Friday, January 23, 2026

A poem I like

 In 2025, I'd like to read more poetry. I want to be the kind of person that would have a favorite poet, and reads a ratty, broken-backed poetry book during lunch. I think people that read poetry books are inscrutable and I'd like people to see me reading poetry and feel a slight tinge of intimidation, maybe fear.

I found this poem because a section of it was printed on the back of a Dalton Doodles print.

I think everything I buy should come with a little poem tbh

The Kingfisher by Mary Oliver 

The kingfisher rises out of the black wave
like a blue flower, in his beak
he carries a silver leaf. I think this is
the prettiest world—so long as you don’t mind
a little dying, how could there be a day in your whole life
that doesn’t have its splash of happiness?
There are more fish than there are leaves
on a thousand trees, and anyway the kingfisher
wasn’t born to think about it, or anything else.
When the wave snaps shut over his blue head, the water
remains water—hunger is the only story
he has ever heard in his life that he could believe.
I don’t say he’s right. Neither
do I say he’s wrong. Religiously he swallows the silver leaf
with its broken red river, and with a rough and easy cry
I couldn’t rouse out of my thoughtful body
if my life depended on it, he swings back
over the bright sea to do the same thing, to do it
(as I long to do something, anything) perfectly.

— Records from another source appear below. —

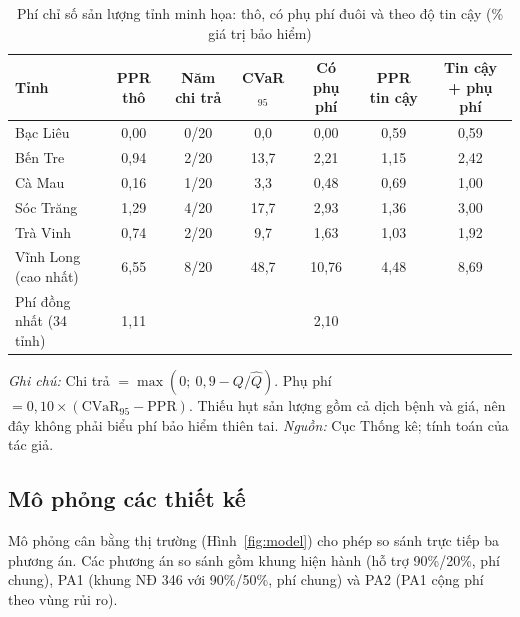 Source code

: \documentclass[12pt,a4paper]{article}
\begin{document}
\begin{table}[!tbp]
\centering\footnotesize
\caption{Phí chỉ số sản lượng tỉnh minh họa: thô, có phụ phí đuôi và theo độ tin cậy (\% giá trị bảo hiểm)}
\label{tab:premium}
\begin{tabular}{@{}lcccccc@{}}
\toprule
Tỉnh & PPR thô & Năm chi trả & CVaR$_{95}$ & Có phụ phí & PPR tin cậy & Tin cậy + phụ phí \\
\midrule
Bạc Liêu & 0,00 & 0/20 & 0,0 & 0,00 & 0,59 & 0,59 \\
Bến Tre & 0,94 & 2/20 & 13,7 & 2,21 & 1,15 & 2,42 \\
Cà Mau & 0,16 & 1/20 & 3,3 & 0,48 & 0,69 & 1,00 \\
Sóc Trăng & 1,29 & 4/20 & 17,7 & 2,93 & 1,36 & 3,00 \\
Trà Vinh & 0,74 & 2/20 & 9,7 & 1,63 & 1,03 & 1,92 \\
\midrule
Vĩnh Long (cao nhất) & 6,55 & 8/20 & 48,7 & 10,76 & 4,48 & 8,69 \\
\midrule
Phí đồng nhất (34 tỉnh) & 1,11 & & & 2,10 & & \\
\bottomrule
\end{tabular}
\begin{minipage}{\textwidth}\footnotesize
\textit{Ghi chú:} Chi trả $=\max(0;\ 0{,}9-Q/\hat Q)$. Phụ phí $=0{,}10\times(\mathrm{CVaR}_{95}-\mathrm{PPR})$. Thiếu hụt sản lượng gồm cả dịch bệnh và giá, nên đây không phải biểu phí bảo hiểm thiên tai. \textit{Nguồn:} Cục Thống kê; tính toán của tác giả.
\end{minipage}
\end{table}

\subsection{Mô phỏng các thiết kế}

Mô phỏng cân bằng thị trường (Hình~\ref{fig:model}) cho phép so sánh trực tiếp ba phương án. Các phương án so sánh gồm khung hiện hành (hỗ trợ 90\%/20\%, phí chung), PA1 (khung NĐ 346 với 90\%/50\%, phí chung) và PA2 (PA1 cộng phí theo vùng rủi ro).
\end{document}
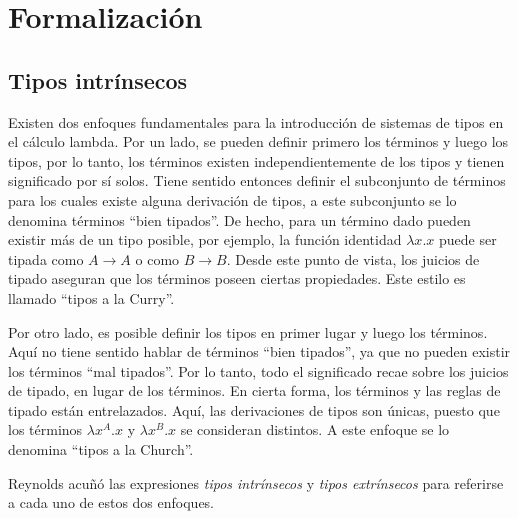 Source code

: \newcommand{\const}[1]{\AgdaInductiveConstructor{#1}}
\newcommand{\bound}[1]{\AgdaBound{#1}}
\newcommand{\func}[1]{\AgdaFunction{#1}}
\newcommand{\type}[1]{\AgdaDatatype{#1}}
\newcommand{\snstar}{\type{SN*} \func{⟦\_⟧} }
\newcommand{\cand}[1]{\func{⟦}#1\func{⟧}}

\newcommand{\parens}[1]{\AgdaSymbol{(}#1\AgdaSymbol{)}}
\newcommand{\subst}[2]{\func{⟪}\AgdaSpace{}#1\AgdaSpace{}\func{⟫}\AgdaSpace{}#2}
\newcommand{\cons}[2]{#1 \func{•} #2}
\newcommand{\ids}{\func{ids}}
\newcommand{\comp}[2]{#1 \func{∘} #2}


\section{Formalización}

\subsection{Tipos intrínsecos}

Existen dos enfoques fundamentales para la introducción de sistemas de tipos en el cálculo lambda.
Por un lado, se pueden definir primero los términos y luego los tipos, por lo tanto, los términos existen independientemente de los tipos y tienen significado por sí solos.
Tiene sentido entonces definir el subconjunto de términos para los cuales existe alguna derivación de tipos, a este subconjunto se lo denomina términos ``bien tipados''.
De hecho, para un término dado pueden existir más de un tipo posible, por ejemplo, la función identidad $\lambda x.x$ puede ser tipada como $A \rightarrow A$ o como $B \rightarrow B$.
Desde este punto de vista, los juicios de tipado aseguran que los términos poseen ciertas propiedades.
Este estilo es llamado ``tipos a la Curry''.

Por otro lado, es posible definir los tipos en primer lugar y luego los términos.
Aquí no tiene sentido hablar de términos ``bien tipados'', ya que no pueden existir los términos ``mal tipados''.
Por lo tanto, todo el significado recae sobre los juicios de tipado, en lugar de los términos.
En cierta forma, los términos y las reglas de tipado están entrelazados.
Aquí, las derivaciones de tipos son únicas, puesto que los términos $\lambda x^A.x$ y $\lambda x^B.x$ se consideran distintos.
A este enfoque se lo denomina ``tipos a la Church''.

Reynolds \cite{reynolds_1998} acuñó las expresiones \textit{tipos intrínsecos} y \textit{tipos extrínsecos} para referirse a cada uno de estos dos enfoques.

To me, this poem is saying that we live on this beautiful planet, a world that isn't devoid of happiness even on its worst days, a world of "more fish than there are leaves on a thousand trees"--abundant and diverse--where even a bird diving into water to eat a fish is a perfection we can see and witness everyday if we chose to.

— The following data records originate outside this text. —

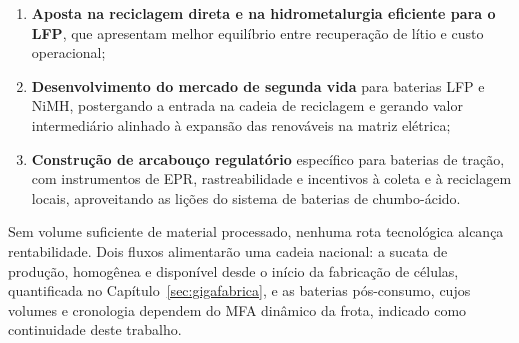 \begin{enumerate}
    \item \textbf{Aposta na reciclagem direta e na hidrometalurgia eficiente para o
    LFP}, que apresentam melhor equilíbrio entre recuperação de lítio e custo
    operacional;

    \item \textbf{Desenvolvimento do mercado de segunda vida} para baterias LFP e
    NiMH, postergando a entrada na cadeia de reciclagem e gerando valor
    intermediário alinhado à expansão das renováveis na matriz elétrica;

    \item \textbf{Construção de arcabouço regulatório} específico para baterias de
    tração, com instrumentos de EPR, rastreabilidade e incentivos à coleta e à
    reciclagem locais, aproveitando as lições do sistema de baterias de
    chumbo-ácido.
\end{enumerate}

Sem volume suficiente de material processado, nenhuma rota tecnológica alcança
rentabilidade. Dois fluxos alimentarão uma cadeia nacional: a sucata de produção,
homogênea e disponível desde o início da fabricação de células, quantificada no
Capítulo~\ref{sec:gigafabrica}, e as baterias pós-consumo, cujos volumes e
cronologia dependem do MFA dinâmico da frota, indicado como continuidade deste
trabalho.
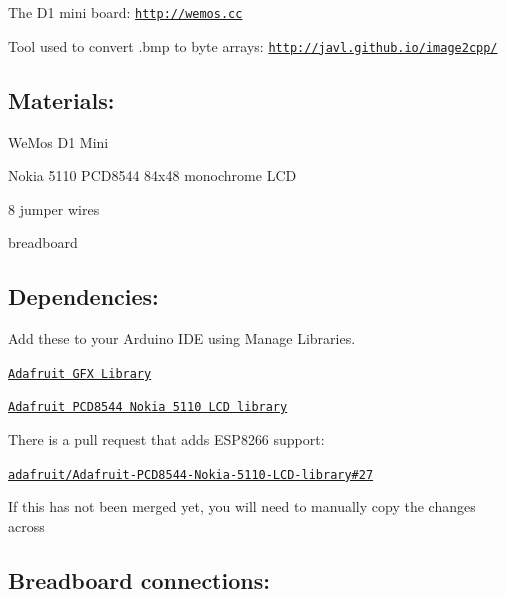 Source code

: The D1 mini board\+: \href{http://wemos.cc}{\tt http\+://wemos.\+cc}

Tool used to convert .bmp to byte arrays\+: \href{http://javl.github.io/image2cpp/}{\tt http\+://javl.\+github.\+io/image2cpp/}

\subsection*{Materials\+:}


\begin{DoxyItemize}
\item We\+Mos D1 Mini
\item Nokia 5110 P\+C\+D8544 84x48 monochrome L\+CD
\item 8 jumper wires
\item breadboard
\end{DoxyItemize}

\subsection*{Dependencies\+:}

Add these to your Arduino I\+DE using Manage Libraries.


\begin{DoxyItemize}
\item \href{https://github.com/adafruit/Adafruit-GFX-Library}{\tt Adafruit G\+FX Library}
\item \href{https://github.com/adafruit/Adafruit-PCD8544-Nokia-5110-LCD-library}{\tt Adafruit P\+C\+D8544 Nokia 5110 L\+CD library}
\begin{DoxyItemize}
\item There is a pull request that adds E\+S\+P8266 support\+:
\item \href{https://github.com/adafruit/Adafruit-PCD8544-Nokia-5110-LCD-library/pull/27}{\tt adafruit/\+Adafruit-\/\+P\+C\+D8544-\/\+Nokia-\/5110-\/\+L\+C\+D-\/library\#27}
\item If this has not been merged yet, you will need to manually copy the changes across
\end{DoxyItemize}
\end{DoxyItemize}

\subsection*{Breadboard connections\+:}

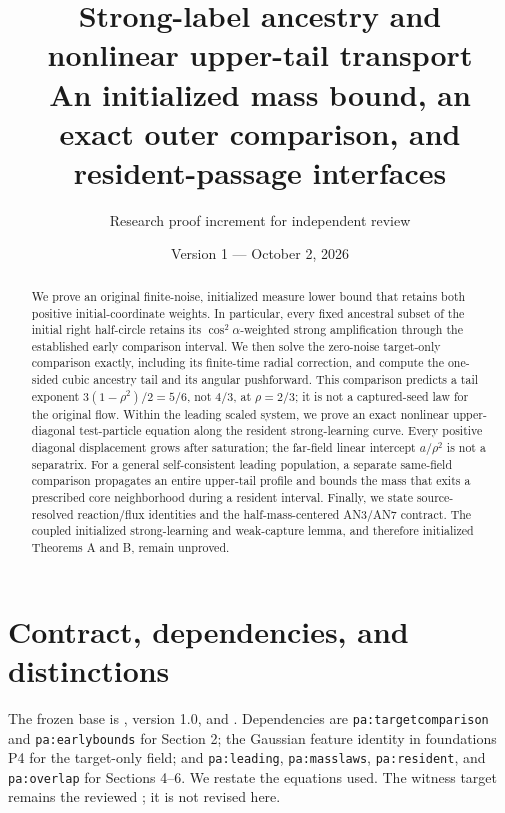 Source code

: \documentclass[11pt]{article}
\title{Strong-label ancestry and nonlinear upper-tail transport\\
\large An initialized mass bound, an exact outer comparison, and resident-passage interfaces}
\author{Research proof increment for independent review}
\date{Version 1 --- October 2, 2026}
\numberwithin{equation}{section}
\theoremstyle{remark}\newtheorem{remark}[theorem]{Remark}
\newcommand{\1}{\mathbf 1}
\begin{document}
\maketitle
\begin{abstract}
We prove an original finite-noise, initialized measure lower bound that retains
both positive initial-coordinate weights. In particular, every fixed ancestral
subset of the initial right half-circle retains its $\cos^2\alpha$-weighted
strong amplification through the established early comparison interval. We
then solve the zero-noise target-only comparison exactly, including its
finite-time radial correction, and compute the one-sided cubic ancestry
tail and its angular pushforward. This comparison predicts a tail exponent
$3(1-\rho^2)/2=5/6$, not $4/3$, at $\rho=2/3$; it is not a captured-seed
law for the original flow. Within the leading scaled system, we prove an
exact nonlinear upper-diagonal test-particle equation along the resident
strong-learning curve. Every positive diagonal displacement grows after
saturation; the far-field linear intercept $a/\rho^2$ is not a separatrix.
For a general self-consistent leading population, a separate same-field
comparison propagates an entire upper-tail profile and bounds the mass that
exits a prescribed core neighborhood during a resident interval. Finally,
we state source-resolved reaction/flux identities and the half-mass-centered
AN3/AN7 contract. The coupled initialized strong-learning and weak-capture
lemma, and therefore initialized Theorems A and B, remain unproved.
\end{abstract}

\section{Contract, dependencies, and distinctions}
\label{inc:AN02:tail:v1:contract}
The frozen base is , version 1.0,
and . Dependencies are
\texttt{pa:targetcomparison} and \texttt{pa:earlybounds} for Section 2;
the Gaussian feature identity in foundations P4 for the target-only field;
and \texttt{pa:leading}, \texttt{pa:masslaws}, \texttt{pa:resident}, and
\texttt{pa:overlap} for Sections 4--6. We restate the equations used.
The witness target remains the reviewed
; it is not revised here.
\end{document}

I like the juxtaposition of the narrator being envious of the kingfisher for a skill that is somewhat mindless to the kingfisher, while the narrator longs to "do something, anything" as perfectly as the kingfisher does this one thing. The kingfisher "wasn't born to think about it", while the narrator says they "couldn't rouse [the cry] out of my thoughtful body". Maybe it's a case of making what you want to do the things you do everyday. If you do them everyday, then they become mindless, and in a way, there is a perfection to be found more easily in that.

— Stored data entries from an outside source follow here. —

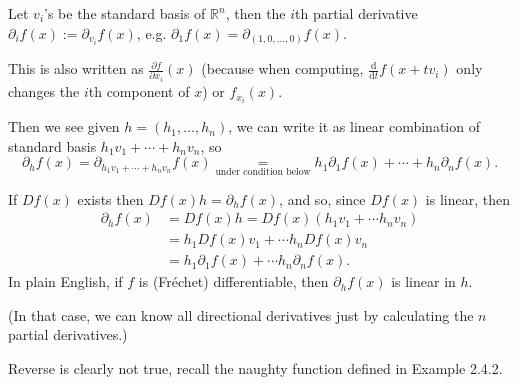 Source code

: \documentclass[a4paper]{article}
\theoremstyle{definition}
\begin{document}
Let $v_i$'s be the standard basis of $\mathbb R^n$, then the $i$th partial derivative $\partial_i f(x):=\partial_{v_i}f(x)$, e.g. $\partial _1 f(x) = \partial _{(1,0,\ldots,0)} f(x)$.

This is also written as $\frac{\partial f}{\partial x_i}(x)$ (because when computing, $\frac{\mathrm d}{\mathrm d t} f(x+tv_i)$ only changes the $i$th component of $x$) or $f_{x_i}(x)$.

Then we see given $h=(h_1,\ldots,h_n)$, we can write it as linear combination of standard basis $h_1v_1+\cdots+h_nv_n$, so
\[
\partial_h f(x) = \partial_{h_1v_1+\cdots+h_nv_n} f(x) \underset{\text{under condition below}}{=} h_1 \partial_1 f(x) +\cdots +h_n \partial _n f(x).
\]

If $Df(x)$ exists then $Df(x)h=\partial_h f(x)$, and so, since $Df(x)$ is linear, then
\[
\begin{aligned}\partial_h f(x) &= Df(x)h=Df(x) (h_1v_1+\cdots h_nv_n) \\&= h_1 Df(x) v_1+\cdots h_n Df(x) v_n \\&= h_1 \partial _1 f(x)+\cdots h_n \partial_n f(x).\end{aligned}
\]
In plain English, if $f$ is (Fréchet) differentiable, then $\partial _h f(x)$ is linear in $h$.

(In that case, we can know all directional derivatives just by calculating the $n$ partial derivatives.)

Reverse is clearly not true, recall the naughty function defined in Example 2.4.2.
\end{document}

But honestly, I think it's more about how there's a perfection in nature, possibly even a perfection that we will never have. We can't be like the kingfisher, we can't say we weren't born to think about it. A lot of what we do is think about everything. Overthink, too. We can't dive like the kingfisher or cry like the kingfisher. It seems to me like the poem is saying we should enjoy this beauty and find this perfection where we can.